For some of you who are expressing surprise, you shouldn’t. This is not out of the blue. Fujifilm have been quietly cutting their range of professional slide film for a while now and you can expect this to continue further. There have been rumours around Japan that Fujifilm has unofficially stated that it would like to be out of the reversal film business by 2013 if at all possible, as the market is too small and the chemicals are too expensive to produce. The main issue is the support. Producing the development materials and supporting the labs has made it non-cost effective to sell slide film for a declining market.
This would have happened sooner if it wasn’t for the fact that Fujifilm now has a successful cosmetics division, that is (reputedly) a byproduct of the film manufacturing. If it wasn’t for this I think we would have seen them axe a lot more films a while back. I still find it rather amusing that you can buy cosmetics in Japan (including health supplements) which have Fujifilm stamped across the top of the bottle.

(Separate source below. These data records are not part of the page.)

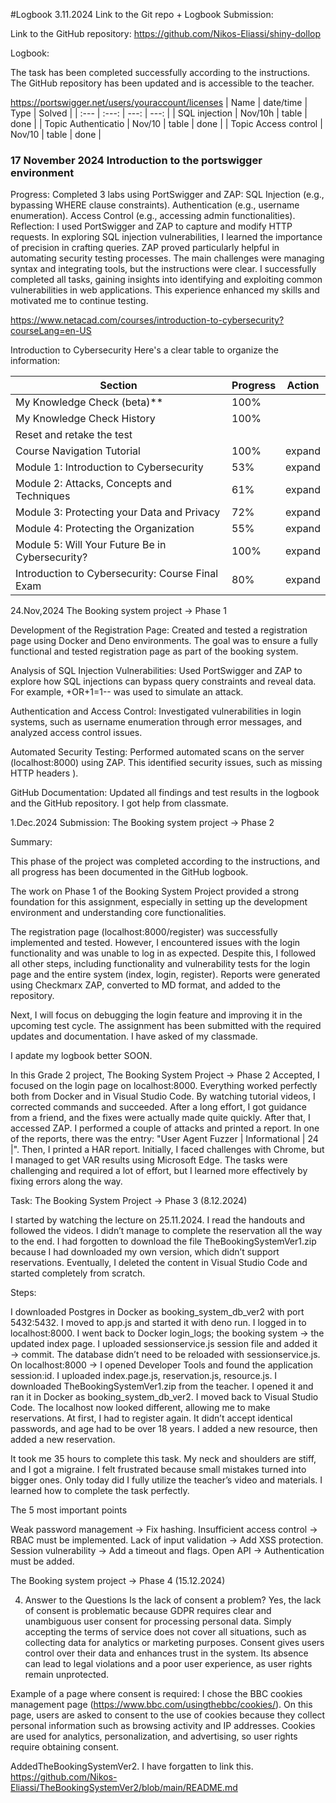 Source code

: #Logbook
3.11.2024  Link to the Git repo + Logbook
Submission:

Link to the GitHub repository: https://github.com/Nikos-Eliassi/shiny-dollop

Logbook:

The task has been completed successfully according to the instructions. The GitHub repository has been updated and is accessible to the teacher. 

https://portswigger.net/users/youraccount/licenses
| Name                  | date/time      | Type     |  Solved  |
| :---                  |      :---:     |     ---: |   ---:   |
| SQL injection         | Nov/10h        | table    | done     |
| Topic Authenticatio   | Nov/10         | table    | done     |
| Topic Access control  | Nov/10         | table    | done     |


### 17 November 2024 Introduction to the portswigger environment


Progress:
Completed 3 labs using PortSwigger and ZAP:
SQL Injection (e.g., bypassing WHERE clause constraints).
Authentication (e.g., username enumeration).
Access Control (e.g., accessing admin functionalities).
Reflection:
I used PortSwigger and ZAP to capture and modify HTTP requests. In exploring SQL injection vulnerabilities, I learned the importance of precision in crafting queries. ZAP proved particularly helpful in automating security testing processes. The main challenges were managing syntax and integrating tools, but the instructions were clear. I successfully completed all tasks, gaining insights into identifying and exploiting common vulnerabilities in web applications. This experience enhanced my skills and motivated me to continue testing.




https://www.netacad.com/courses/introduction-to-cybersecurity?courseLang=en-US

Introduction to Cybersecurity
Here's a clear table to organize the information:

| Section                                            | Progress | Action  |
|----------------------------------------------------|----------|---------|
| My Knowledge Check (beta)**                      |100%      |         |
| My Knowledge Check History                       |100%      |         |
| Reset and retake the test                        |          |         |
| Course Navigation Tutorial                       | 100%     | expand  |
| Module 1: Introduction to Cybersecurity          | 53%      | expand  |
| Module 2: Attacks, Concepts and Techniques       | 61%      | expand  |
| Module 3: Protecting your Data and Privacy       | 72%      | expand  |
| Module 4: Protecting the Organization            | 55%      | expand  |
| Module 5: Will Your Future Be in Cybersecurity?  | 100%     | expand  |
| Introduction to Cybersecurity: Course Final Exam | 80%      | expand  |


24.Nov,2024 
The Booking system project → Phase 1

Development of the Registration Page: Created and tested a registration page using Docker and Deno environments. The goal was to ensure a fully functional and tested registration page as part of the booking system.

Analysis of SQL Injection Vulnerabilities: Used PortSwigger and ZAP to explore how SQL injections can bypass query constraints and reveal data. For example, +OR+1=1-- was used to simulate an attack.

Authentication and Access Control: Investigated vulnerabilities in login systems, such as username enumeration through error messages, and analyzed access control issues.

Automated Security Testing: Performed automated scans on the server (localhost:8000) using ZAP. This identified security issues, such as missing HTTP headers ).

GitHub Documentation: Updated all findings and test results in the logbook and the GitHub repository. I got help from classmate.





1.Dec.2024 Submission: The Booking system project → Phase 2

Summary:

This phase of the project was completed according to the instructions, and all progress has been documented in the GitHub logbook.

The work on Phase 1 of the Booking System Project provided a strong foundation for this assignment, especially in setting up the development environment and understanding core functionalities.

The registration page (localhost:8000/register) was successfully implemented and tested. However, I encountered issues with the login functionality and was unable to log in as expected. Despite this, I followed all other steps, including functionality and vulnerability tests for the login page and the entire system (index, login, register). Reports were generated using Checkmarx ZAP, converted to MD format, and added to the repository.

Next, I will focus on debugging the login feature and improving it in the upcoming test cycle. The assignment has been submitted with the required updates and documentation. I have asked of my classmade.


I apdate my logbook better SOON.

In this Grade 2 project, The Booking System Project → Phase 2 Accepted, I focused on the login page on localhost:8000. Everything worked perfectly both from Docker and in Visual Studio Code. By watching tutorial videos, I corrected commands and succeeded. After a long effort, I got guidance from a friend, and the fixes were actually made quite quickly. After that, I accessed ZAP. I performed a couple of attacks and printed a report. In one of the reports, there was the entry: "User Agent Fuzzer | Informational | 24 |". Then, I printed a HAR report. Initially, I faced challenges with Chrome, but I managed to get VAR results using Microsoft Edge.
The tasks were challenging and required a lot of effort, but I learned more effectively by fixing errors along the way.



Task: The Booking System Project → Phase 3 (8.12.2024)

I started by watching the lecture on 25.11.2024.
I read the handouts and followed the videos. I didn’t manage to complete the reservation all the way to the end. I had forgotten to download the file TheBookingSystemVer1.zip because I had downloaded my own version, which didn’t support reservations. Eventually, I deleted the content in Visual Studio Code and started completely from scratch.

Steps:

I downloaded Postgres in Docker as booking_system_db_ver2 with port 5432:5432.
I moved to app.js and started it with deno run.
I logged in to localhost:8000.
I went back to Docker login_logs; the booking system → the updated index page.
I uploaded sessionservice.js session file and added it → commit. The database didn’t need to be reloaded with sessionservice.js.
On localhost:8000 → I opened Developer Tools and found the application session:id.
I uploaded index.page.js, reservation.js, resource.js.
I downloaded TheBookingSystemVer1.zip from the teacher.
I opened it and ran it in Docker as booking_system_db_ver2.
I moved back to Visual Studio Code. The localhost now looked different, allowing me to make reservations.
At first, 
I had to register again. It didn’t accept identical passwords, and age had to be over 18 years.
I added a new resource, then added a new reservation.

It took me 35 hours to complete this task. My neck and shoulders are stiff, and I got a migraine. I felt frustrated because small mistakes turned into bigger ones. Only today did I fully utilize the teacher’s video and materials. I learned how to complete the task perfectly.



The 5 most important points

Weak password management → Fix hashing.
Insufficient access control → RBAC must be implemented.
Lack of input validation → Add XSS protection.
Session vulnerability → Add a timeout and flags.
Open API → Authentication must be added.

The Booking system project → Phase 4 (15.12.2024)

4. Answer to the Questions
Is the lack of consent a problem?
Yes, the lack of consent is problematic because GDPR requires clear and unambiguous user consent for processing personal data. Simply accepting the terms of service does not cover all situations, such as collecting data for analytics or marketing purposes. Consent gives users control over their data and enhances trust in the system. Its absence can lead to legal violations and a poor user experience, as user rights remain unprotected.

Example of a page where consent is required:
I chose the BBC cookies management page (https://www.bbc.com/usingthebbc/cookies/). On this page, users are asked to consent to the use of cookies because they collect personal information such as browsing activity and IP addresses. Cookies are used for analytics, personalization, and advertising, so user rights require obtaining consent.


AddedTheBookingSystemVer2. I have forgatten to link this. 
https://github.com/Nikos-Eliassi/TheBookingSystemVer2/blob/main/README.md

This axing of film ranges has become quite the habit for Fujifilm of late, and they tend to do it on the quiet whenever possible. There has been a spate of cuts in the last couple of years, the most notable being the Astia and the Super presto lines. But Slide film is always on the list to get cut and this will certainly not be the last of the cuts.
There has also been a range of price increases, which is not unique to Fujifilm with Kodak raising prices significantly in the last six months. Film is getting more expensive and you shouldn’t expect that to change any time soon.
Velvia 50 is a fantastic film to shoot and if you have not tried it I urge you to do so now, if they are cutting it in large format (in which is it amazing) then you can bet it will not be all that long before it is cut in other formats.

I shall be honest with you, there is not a lot of love lost between myself and Fujifilm. I find them to be a troubling company. In the past they have made some outstanding products and even now they still continue to do so. But…It seems to me that Fujifilm doesn’t want to listen to its customers. This is not really unusual, they are a business after all, and it is about the bottom line, but listening to your customers should be something that is important to your business.
Overall the company confuses me. They still manufacture film cameras and only recently released the wonderful GF670, which is a dedicated medium format film camera. So if they are making film cameras, why are they cutting the film range down to its bare bones?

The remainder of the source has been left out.